Using mksurfdata to create surface datasets from grid datasets

mksurfdata is used to create surface-datasets from grid datasets and raw datafiles at half-degree resolution to produce files that describe the surface characteristics needed by CLM (fraction of grid cell covered by different land-unit types, and fraction for different vegetation types, as well as things like soil color, and soil texture, etc.). To run mksurfdata you can either use the mksurfdata.pl which will create namelists for you using the build-namelist XML database, or you can run it by hand using a namelist that you provide (possibly modeled after one of the examples that is provided in the models/lnd/clm/tools/mksurfdata directory. In the next section we describe how to use the mksurfdata.pl script and the following section gives more details on running mksurfdata by hand and the various namelist input variables to it.

Running mksurfdata.pl

The script mksurfdata.pl can be used to run the mksurfdata program for several resolutions, simulation-years and simulation year ranges. It will create the needed namelists for you and move the files over to your inputdata directory location (and create a list of the files created, and for developers this file is also a script to import the files into the svn inputdata repository. It will also use the build-namelist XML database to determine the correct input files to use. And in the case of urban single-point datasets (where surface datasets are actually input into mksurfdata) it will do the additional processing required so that the output dataset can be used once again by mksurfdata. Because, it figures out namelist and input files for you, it is recommended that you use this script for creation of standard surface datasets. If you need to create surface datasets for customized cases, you will be better off running mksurfdata on it's own. For help on mksurfdata.pl you can use the "-help" option as below:


> cd models/lnd/clm/tools/mksurfdata
> mksurdata.pl -help
The output of the above command is:

SYNOPSIS
     mksurfdata.pl [options]
OPTIONS
     -dinlc [or -l]                Enter the directory location for inputdata 
                                   (default /fs/cgd/csm/inputdata)
     -debug [or -d]                Don't actually run -- just print out what 
                                   would happen if ran.
     -years [or -y]                Simulation year(s) to run over (by default 1850,2000) 
                                   (can also be a simulation year range: i.e. 1850-2000)
     -help  [or -h]                Display this help.
     -res   [or -r] "resolution"   Resolution(s) to use for files (by default all ).
     -rcp   [or -c] "rep-con-path" Representative concentration pathway(s) to use for 
                                   future scenarios 
                                   (by default -999.9, where -999.9 means historical ).
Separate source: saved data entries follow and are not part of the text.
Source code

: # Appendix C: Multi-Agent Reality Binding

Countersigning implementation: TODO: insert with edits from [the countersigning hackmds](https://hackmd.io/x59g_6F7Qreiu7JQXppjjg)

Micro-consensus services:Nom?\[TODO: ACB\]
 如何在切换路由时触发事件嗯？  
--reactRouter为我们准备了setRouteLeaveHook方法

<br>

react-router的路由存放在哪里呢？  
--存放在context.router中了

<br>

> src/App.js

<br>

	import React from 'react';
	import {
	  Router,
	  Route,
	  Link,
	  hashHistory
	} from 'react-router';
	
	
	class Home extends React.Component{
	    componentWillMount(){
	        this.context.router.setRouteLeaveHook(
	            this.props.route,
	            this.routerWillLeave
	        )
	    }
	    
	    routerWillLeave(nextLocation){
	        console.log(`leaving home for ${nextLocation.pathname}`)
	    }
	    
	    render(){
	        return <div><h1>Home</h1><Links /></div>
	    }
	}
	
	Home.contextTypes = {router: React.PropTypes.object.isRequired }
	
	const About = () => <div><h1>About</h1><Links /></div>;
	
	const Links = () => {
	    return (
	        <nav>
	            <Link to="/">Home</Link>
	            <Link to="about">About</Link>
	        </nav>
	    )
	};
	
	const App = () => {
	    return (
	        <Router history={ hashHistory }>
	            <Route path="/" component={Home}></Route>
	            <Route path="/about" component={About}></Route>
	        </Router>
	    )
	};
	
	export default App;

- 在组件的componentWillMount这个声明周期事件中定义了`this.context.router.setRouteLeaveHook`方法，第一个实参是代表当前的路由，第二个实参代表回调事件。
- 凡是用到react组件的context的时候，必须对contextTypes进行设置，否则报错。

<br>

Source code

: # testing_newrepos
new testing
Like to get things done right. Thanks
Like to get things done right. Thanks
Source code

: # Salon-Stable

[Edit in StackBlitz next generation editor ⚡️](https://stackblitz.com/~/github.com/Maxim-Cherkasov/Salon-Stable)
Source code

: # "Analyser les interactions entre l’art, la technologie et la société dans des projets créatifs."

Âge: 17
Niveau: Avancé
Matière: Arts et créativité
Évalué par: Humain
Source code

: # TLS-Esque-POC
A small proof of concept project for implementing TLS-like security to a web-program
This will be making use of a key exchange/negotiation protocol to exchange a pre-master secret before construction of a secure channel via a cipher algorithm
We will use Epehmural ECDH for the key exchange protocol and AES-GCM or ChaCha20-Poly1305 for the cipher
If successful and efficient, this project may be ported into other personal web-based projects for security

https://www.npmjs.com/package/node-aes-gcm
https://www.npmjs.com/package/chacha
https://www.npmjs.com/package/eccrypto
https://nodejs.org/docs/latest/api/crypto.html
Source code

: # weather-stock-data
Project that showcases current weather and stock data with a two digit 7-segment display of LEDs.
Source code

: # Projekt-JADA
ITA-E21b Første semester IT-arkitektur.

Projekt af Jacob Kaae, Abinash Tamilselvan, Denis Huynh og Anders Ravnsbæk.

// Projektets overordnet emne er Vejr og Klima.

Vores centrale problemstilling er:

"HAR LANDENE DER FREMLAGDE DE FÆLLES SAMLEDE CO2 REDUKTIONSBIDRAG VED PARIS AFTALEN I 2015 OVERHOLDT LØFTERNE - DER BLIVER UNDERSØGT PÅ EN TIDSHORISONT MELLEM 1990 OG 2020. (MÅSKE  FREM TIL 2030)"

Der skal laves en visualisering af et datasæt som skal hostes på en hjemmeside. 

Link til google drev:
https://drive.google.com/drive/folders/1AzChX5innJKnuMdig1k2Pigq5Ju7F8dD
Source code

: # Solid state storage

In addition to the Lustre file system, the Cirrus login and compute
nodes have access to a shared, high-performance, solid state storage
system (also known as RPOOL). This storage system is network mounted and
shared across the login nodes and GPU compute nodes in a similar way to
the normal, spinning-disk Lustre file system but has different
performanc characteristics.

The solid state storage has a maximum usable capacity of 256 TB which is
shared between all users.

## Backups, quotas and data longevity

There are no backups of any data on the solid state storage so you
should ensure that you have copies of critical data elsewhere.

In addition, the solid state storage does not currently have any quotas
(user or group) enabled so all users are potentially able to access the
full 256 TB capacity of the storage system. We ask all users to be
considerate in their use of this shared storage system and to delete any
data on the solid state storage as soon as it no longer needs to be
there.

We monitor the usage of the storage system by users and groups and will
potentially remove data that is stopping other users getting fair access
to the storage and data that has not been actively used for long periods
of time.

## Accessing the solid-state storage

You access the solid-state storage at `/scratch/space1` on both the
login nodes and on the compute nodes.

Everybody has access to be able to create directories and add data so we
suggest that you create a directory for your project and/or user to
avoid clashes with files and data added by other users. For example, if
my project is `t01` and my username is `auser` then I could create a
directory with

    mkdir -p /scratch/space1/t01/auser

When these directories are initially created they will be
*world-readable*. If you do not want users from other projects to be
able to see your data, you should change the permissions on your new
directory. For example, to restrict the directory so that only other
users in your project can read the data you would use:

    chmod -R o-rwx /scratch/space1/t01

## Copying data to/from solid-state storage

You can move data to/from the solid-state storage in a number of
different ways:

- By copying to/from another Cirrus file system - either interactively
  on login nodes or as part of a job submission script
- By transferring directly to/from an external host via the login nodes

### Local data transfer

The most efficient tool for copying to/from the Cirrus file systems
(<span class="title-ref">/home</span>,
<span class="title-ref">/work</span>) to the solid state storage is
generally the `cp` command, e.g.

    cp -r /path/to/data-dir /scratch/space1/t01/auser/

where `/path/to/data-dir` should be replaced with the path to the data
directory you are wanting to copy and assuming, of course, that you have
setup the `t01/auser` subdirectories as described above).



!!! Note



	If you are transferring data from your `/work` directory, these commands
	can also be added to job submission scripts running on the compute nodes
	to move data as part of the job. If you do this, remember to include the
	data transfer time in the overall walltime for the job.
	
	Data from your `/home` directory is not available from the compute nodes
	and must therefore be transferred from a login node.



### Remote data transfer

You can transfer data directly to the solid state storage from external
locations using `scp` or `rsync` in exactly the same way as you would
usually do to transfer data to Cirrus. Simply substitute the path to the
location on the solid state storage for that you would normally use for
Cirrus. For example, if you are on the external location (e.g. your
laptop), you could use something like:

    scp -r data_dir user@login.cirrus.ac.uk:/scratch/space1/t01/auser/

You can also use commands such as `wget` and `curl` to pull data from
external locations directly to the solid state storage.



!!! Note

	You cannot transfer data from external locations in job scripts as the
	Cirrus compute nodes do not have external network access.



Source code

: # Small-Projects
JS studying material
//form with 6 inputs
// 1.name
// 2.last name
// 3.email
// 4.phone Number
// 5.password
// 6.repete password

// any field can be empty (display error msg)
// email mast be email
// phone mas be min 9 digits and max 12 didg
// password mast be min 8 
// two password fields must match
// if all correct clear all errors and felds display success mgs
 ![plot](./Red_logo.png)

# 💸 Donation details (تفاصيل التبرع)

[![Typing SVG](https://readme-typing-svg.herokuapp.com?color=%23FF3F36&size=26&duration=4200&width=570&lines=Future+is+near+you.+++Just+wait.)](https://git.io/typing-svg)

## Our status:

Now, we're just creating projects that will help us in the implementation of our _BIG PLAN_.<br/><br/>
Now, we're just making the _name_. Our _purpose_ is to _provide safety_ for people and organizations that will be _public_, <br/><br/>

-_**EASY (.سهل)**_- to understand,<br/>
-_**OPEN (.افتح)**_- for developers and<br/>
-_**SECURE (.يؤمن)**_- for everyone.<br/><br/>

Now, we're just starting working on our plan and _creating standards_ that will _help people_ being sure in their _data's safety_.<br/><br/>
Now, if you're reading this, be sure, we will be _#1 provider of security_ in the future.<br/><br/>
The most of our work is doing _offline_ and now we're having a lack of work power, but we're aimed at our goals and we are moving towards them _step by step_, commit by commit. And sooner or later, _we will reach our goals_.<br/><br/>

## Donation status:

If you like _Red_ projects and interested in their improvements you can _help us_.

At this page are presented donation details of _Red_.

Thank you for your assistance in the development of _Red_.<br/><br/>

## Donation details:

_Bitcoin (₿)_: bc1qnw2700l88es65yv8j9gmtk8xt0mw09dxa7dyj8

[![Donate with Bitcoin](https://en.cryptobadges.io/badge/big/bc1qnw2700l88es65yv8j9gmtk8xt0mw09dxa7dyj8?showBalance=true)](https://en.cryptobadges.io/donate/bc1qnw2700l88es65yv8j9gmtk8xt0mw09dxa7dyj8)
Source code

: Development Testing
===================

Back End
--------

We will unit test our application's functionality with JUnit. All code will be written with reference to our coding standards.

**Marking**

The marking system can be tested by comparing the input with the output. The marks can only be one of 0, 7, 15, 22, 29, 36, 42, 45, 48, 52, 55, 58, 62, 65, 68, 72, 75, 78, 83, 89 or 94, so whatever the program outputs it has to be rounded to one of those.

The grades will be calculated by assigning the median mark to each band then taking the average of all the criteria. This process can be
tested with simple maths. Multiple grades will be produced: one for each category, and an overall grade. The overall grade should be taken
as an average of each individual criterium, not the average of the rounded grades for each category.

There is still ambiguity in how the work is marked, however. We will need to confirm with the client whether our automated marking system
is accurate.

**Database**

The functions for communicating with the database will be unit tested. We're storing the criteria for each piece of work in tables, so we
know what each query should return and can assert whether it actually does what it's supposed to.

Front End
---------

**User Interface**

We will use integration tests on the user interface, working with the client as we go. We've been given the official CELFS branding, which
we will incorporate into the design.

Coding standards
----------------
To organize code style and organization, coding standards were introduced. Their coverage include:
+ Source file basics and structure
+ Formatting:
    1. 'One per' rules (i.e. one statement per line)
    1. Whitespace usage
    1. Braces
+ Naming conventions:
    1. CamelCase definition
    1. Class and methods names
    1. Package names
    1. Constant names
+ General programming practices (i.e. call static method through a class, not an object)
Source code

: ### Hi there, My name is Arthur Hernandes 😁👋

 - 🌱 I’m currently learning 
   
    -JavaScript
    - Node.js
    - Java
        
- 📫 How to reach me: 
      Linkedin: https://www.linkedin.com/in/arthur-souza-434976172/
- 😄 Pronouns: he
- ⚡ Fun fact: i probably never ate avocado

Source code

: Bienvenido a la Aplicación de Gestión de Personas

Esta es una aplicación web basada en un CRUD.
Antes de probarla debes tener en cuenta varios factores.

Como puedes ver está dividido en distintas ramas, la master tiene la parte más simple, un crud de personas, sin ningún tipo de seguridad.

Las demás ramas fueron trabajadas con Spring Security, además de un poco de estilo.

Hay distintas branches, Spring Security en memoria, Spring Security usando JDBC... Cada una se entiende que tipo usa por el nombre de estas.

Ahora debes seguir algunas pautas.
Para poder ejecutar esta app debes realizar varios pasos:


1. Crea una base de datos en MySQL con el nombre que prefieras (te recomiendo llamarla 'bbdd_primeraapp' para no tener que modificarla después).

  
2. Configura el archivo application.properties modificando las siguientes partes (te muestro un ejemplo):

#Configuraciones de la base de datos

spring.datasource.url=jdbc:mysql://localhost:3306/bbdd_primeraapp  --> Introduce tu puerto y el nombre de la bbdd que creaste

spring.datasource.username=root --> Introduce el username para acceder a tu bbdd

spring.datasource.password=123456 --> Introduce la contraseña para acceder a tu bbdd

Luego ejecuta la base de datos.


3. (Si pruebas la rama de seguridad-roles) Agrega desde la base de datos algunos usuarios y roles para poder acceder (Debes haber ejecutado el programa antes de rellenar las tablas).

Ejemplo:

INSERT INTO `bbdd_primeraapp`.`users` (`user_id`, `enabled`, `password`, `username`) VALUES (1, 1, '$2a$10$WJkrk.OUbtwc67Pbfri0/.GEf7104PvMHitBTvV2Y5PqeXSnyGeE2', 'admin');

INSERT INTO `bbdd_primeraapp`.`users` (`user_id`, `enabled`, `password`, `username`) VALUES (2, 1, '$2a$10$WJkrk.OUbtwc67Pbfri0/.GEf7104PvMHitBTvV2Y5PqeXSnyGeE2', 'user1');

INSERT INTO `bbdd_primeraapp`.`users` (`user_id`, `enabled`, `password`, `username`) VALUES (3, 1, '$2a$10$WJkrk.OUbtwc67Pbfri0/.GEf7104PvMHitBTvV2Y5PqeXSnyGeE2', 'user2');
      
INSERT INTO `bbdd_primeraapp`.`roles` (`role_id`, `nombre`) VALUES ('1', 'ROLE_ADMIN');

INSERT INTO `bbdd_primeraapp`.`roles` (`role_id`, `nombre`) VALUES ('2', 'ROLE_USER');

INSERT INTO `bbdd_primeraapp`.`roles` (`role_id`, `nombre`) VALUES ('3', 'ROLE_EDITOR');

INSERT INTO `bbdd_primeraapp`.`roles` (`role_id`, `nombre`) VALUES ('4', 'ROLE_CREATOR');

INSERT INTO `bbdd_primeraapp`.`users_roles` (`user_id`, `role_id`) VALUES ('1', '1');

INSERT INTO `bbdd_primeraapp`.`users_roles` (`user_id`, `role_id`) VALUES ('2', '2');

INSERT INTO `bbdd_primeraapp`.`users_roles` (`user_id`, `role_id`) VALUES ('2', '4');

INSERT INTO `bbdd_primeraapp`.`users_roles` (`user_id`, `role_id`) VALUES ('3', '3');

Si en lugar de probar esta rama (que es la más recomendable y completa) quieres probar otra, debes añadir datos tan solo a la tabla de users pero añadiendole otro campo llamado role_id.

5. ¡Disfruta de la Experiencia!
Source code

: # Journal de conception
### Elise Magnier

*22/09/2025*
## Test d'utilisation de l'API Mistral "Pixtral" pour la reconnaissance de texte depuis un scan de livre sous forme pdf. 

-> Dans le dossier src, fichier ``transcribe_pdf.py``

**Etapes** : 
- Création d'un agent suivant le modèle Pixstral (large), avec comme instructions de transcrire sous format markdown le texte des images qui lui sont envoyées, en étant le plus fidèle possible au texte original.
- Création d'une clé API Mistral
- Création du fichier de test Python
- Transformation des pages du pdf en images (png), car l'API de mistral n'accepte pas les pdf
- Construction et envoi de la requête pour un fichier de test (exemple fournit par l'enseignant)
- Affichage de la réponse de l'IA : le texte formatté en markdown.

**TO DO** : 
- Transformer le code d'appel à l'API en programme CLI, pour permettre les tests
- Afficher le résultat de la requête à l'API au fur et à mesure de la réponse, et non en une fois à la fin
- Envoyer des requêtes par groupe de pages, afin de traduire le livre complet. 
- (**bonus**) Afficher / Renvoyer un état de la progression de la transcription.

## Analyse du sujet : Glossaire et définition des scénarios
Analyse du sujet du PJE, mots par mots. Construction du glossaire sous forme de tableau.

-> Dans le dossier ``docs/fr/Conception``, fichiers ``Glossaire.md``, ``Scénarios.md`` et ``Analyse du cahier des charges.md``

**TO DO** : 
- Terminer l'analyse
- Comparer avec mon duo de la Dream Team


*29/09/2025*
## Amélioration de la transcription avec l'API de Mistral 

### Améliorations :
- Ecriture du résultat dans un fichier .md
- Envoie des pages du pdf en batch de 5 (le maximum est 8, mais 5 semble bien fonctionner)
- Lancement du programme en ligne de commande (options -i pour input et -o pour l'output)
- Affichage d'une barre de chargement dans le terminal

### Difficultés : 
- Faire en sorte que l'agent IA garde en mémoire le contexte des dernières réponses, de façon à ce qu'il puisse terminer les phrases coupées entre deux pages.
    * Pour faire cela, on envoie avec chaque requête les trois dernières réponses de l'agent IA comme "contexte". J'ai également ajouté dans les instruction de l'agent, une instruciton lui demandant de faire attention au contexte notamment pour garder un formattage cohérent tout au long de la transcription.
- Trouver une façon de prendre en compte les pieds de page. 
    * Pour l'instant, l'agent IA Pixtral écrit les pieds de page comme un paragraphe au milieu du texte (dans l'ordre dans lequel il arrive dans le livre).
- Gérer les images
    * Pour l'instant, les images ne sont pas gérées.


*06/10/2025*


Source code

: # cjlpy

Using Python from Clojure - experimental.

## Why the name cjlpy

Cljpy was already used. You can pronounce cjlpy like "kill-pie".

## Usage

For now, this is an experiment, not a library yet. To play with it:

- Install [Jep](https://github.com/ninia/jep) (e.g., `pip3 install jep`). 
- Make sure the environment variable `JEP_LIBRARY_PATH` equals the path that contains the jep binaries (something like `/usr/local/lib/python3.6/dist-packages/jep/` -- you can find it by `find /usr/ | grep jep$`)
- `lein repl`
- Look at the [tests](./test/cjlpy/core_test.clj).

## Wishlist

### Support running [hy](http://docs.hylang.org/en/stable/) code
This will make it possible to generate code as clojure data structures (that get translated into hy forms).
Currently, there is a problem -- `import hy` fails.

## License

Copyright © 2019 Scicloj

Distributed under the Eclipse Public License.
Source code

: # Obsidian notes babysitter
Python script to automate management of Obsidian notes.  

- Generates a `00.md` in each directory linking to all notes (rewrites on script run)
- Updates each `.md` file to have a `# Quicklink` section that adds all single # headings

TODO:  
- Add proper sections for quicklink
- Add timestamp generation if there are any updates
NOTE: years, res, and rcp can be comma delimited lists.


To run the script with optimized mksurfdata for a 4x5 degree grid for 1850 conditions, on bluefire you would do the following:

Example 2-6. Example of running mksurfdata.pl to create a 4x5 resolution fsurdat for a 1850 simulation year


> cd models/lnd/clm/tools/mksurfdata
> gmake
> mksurfdata.pl -y 1850 -r 4x5

Running mksurfdata by Hand

In the above section we show how to run mksurfdata through the mksurfdata.pl using input datasets that are in the build-namelist XML database. When you are running with input datasets that are NOT available in the XML database you either need to add them as outlined in Chapter 3, or you need to run mksurfdata by hand, as we will outline here.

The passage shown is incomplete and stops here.